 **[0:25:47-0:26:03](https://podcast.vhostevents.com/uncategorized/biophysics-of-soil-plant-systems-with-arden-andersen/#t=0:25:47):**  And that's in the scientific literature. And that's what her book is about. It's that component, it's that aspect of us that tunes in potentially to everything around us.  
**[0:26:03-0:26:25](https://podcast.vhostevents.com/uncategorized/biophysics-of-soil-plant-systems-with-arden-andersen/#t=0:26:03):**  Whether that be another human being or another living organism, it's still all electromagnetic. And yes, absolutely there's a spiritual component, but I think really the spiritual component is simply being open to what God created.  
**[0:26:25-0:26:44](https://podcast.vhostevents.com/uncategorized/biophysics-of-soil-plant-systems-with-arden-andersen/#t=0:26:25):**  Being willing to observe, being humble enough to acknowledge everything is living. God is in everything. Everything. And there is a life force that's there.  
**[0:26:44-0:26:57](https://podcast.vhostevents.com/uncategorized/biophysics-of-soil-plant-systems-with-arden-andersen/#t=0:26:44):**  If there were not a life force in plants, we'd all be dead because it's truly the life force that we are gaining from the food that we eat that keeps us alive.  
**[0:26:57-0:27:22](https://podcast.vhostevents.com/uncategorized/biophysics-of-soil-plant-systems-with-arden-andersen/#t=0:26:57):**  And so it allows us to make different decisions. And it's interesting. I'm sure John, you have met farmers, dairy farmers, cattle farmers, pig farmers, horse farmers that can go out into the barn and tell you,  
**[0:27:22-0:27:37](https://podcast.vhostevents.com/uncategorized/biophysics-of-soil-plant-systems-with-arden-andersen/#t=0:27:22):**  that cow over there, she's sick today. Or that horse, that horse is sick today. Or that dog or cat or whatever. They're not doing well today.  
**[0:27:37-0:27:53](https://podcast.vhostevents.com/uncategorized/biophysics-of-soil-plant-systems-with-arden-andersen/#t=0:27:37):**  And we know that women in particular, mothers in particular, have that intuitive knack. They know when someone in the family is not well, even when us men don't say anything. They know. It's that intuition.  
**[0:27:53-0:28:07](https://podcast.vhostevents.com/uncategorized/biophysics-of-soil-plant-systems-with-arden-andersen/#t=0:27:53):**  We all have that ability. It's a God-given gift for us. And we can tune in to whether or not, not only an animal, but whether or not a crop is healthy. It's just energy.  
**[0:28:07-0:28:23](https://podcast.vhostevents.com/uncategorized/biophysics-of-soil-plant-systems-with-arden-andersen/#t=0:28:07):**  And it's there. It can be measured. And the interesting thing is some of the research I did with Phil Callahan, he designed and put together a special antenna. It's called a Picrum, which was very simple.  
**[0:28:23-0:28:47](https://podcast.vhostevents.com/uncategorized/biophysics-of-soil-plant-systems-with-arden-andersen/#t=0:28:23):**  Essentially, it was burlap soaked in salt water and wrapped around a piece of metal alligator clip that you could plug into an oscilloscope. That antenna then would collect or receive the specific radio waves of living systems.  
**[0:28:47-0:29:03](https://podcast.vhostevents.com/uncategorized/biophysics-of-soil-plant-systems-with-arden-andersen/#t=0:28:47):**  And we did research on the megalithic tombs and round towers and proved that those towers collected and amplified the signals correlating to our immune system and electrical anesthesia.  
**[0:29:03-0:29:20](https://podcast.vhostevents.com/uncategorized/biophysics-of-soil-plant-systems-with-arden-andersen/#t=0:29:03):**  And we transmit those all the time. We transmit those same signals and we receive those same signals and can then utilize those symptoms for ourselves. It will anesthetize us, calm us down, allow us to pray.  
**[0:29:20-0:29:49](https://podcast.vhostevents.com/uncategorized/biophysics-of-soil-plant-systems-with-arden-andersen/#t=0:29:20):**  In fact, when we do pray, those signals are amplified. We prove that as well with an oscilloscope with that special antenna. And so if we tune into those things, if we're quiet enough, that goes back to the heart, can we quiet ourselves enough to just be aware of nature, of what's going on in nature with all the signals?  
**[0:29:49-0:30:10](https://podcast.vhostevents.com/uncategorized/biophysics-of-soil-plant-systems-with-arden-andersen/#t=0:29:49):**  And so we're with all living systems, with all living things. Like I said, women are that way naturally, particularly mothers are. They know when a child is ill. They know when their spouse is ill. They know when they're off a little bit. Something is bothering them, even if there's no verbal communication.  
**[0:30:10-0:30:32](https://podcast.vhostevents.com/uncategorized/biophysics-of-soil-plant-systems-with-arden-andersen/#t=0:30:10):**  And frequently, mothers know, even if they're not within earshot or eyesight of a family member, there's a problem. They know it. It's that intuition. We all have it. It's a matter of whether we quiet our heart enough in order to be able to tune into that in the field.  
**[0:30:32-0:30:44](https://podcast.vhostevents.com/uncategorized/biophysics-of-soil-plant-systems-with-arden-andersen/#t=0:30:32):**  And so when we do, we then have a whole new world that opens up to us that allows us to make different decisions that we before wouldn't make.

-.-.-

In the data above, how many lines hold the string "decisions"? Give the number by itself.

2